Once Again, Prices are Set by the Market, Not Your Costs
I haven’t harped on this theme for a while, but I was reminded of it from this NPR story on airline prices. The report expressed such confusion (and almost outrage) that airline flight prices are set by the market instead of being based on what the flight costs.
Imagine that — 2 different flights of 600 miles each might actually have different prices depending on where you’re flying from/to. Of course, that’s the free market (or what passes for it in aviation) at work. If you have a discount airline in your city, you’re likely blessed with lower prices. If you’re at a major hub city without a discount airline (say, Cincinnati), you’ll have really high airfares (or you can drive to Dayton).
What the flight actually costs is pretty irrelevant, except for when the airline is calculating their profit/loss statement. It’s irrelevant to the price offered to the customer.
It’s the old mindset at work — that I should be able to set my own price as “Price = Cost + Desired Profit Margin.” That’s just not how most of the world works. This idea that something “shouldn’t” cost so much or that a company should be able to “pass along” increased costs to their customers isn’t very helpful or realistic.
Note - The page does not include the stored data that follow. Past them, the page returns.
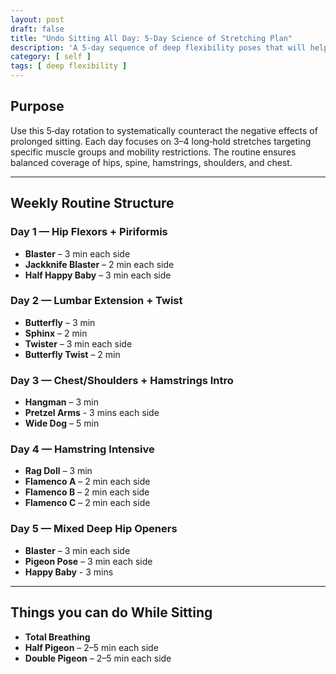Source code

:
 ```yaml
---
layout: post
draft: false
title: "Undo Sitting All Day: 5-Day Science of Stretching Plan"
description: 'A 5-day sequence of deep flexibility poses that will help reverse the damage your body takes from sitting all day.'
category: [ self ]
tags: [ deep flexibility ]
---
```


## Purpose

Use this 5‑day rotation to systematically counteract the negative effects of prolonged sitting. Each day focuses on 3–4
long‑hold stretches targeting specific muscle groups and mobility restrictions. The routine ensures balanced coverage of
hips, spine, hamstrings, shoulders, and chest.

---

## Weekly Routine Structure

### Day 1 — Hip Flexors + Piriformis

- **Blaster** – 3 min each side
- **Jackknife Blaster** – 2 min each side
- **Half Happy Baby** – 3 min each side

### Day 2 — Lumbar Extension + Twist

- **Butterfly** – 3 min
- **Sphinx** – 2 min
- **Twister** – 3 min each side
- **Butterfly Twist** – 2 min

### Day 3 — Chest/Shoulders + Hamstrings Intro

- **Hangman** – 3 min
- **Pretzel Arms** - 3 mins each side
- **Wide Dog** – 5 min

### Day 4 — Hamstring Intensive

- **Rag Doll** – 3 min
- **Flamenco A** – 2 min each side
- **Flamenco B** – 2 min each side
- **Flamenco C** – 2 min each side

### Day 5 — Mixed Deep Hip Openers

- **Blaster** – 3 min each side
- **Pigeon Pose** – 3 min each side
- **Happy Baby** - 3 mins

---

## Things you can do While Sitting

- **Total Breathing**
- **Half Pigeon** – 2–5 min each side
- **Double Pigeon** – 2–5 min each side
Prices are set by the market. That’s the best lesson I learned in business school. A corollary to that is the Toyota lesson that you can’t arbitrarily raise prices — to reach a desired profit margin you have to reduce your costs (or, as my friend Jamie Flinchbaugh has pointed out, you can change the product so it is valued more by your customers. Arbitrary price increases, above what the market will bear, might eventually drive customers to competitors.
So, I can’t believe I’m defending airlines (I rarely do)… but why do they charge $X for a certain flight? Because they can. Because people are willing to pay $X.
How do you see this concept relating to your business? Do you try to pass along increased supplier costs to your customers, instead of finding ways to reduce other costs to maintain your profit level? Has your company adopted more of the Toyota type mindset of Profit = Price – Cost instead of Price = Cost + Profit?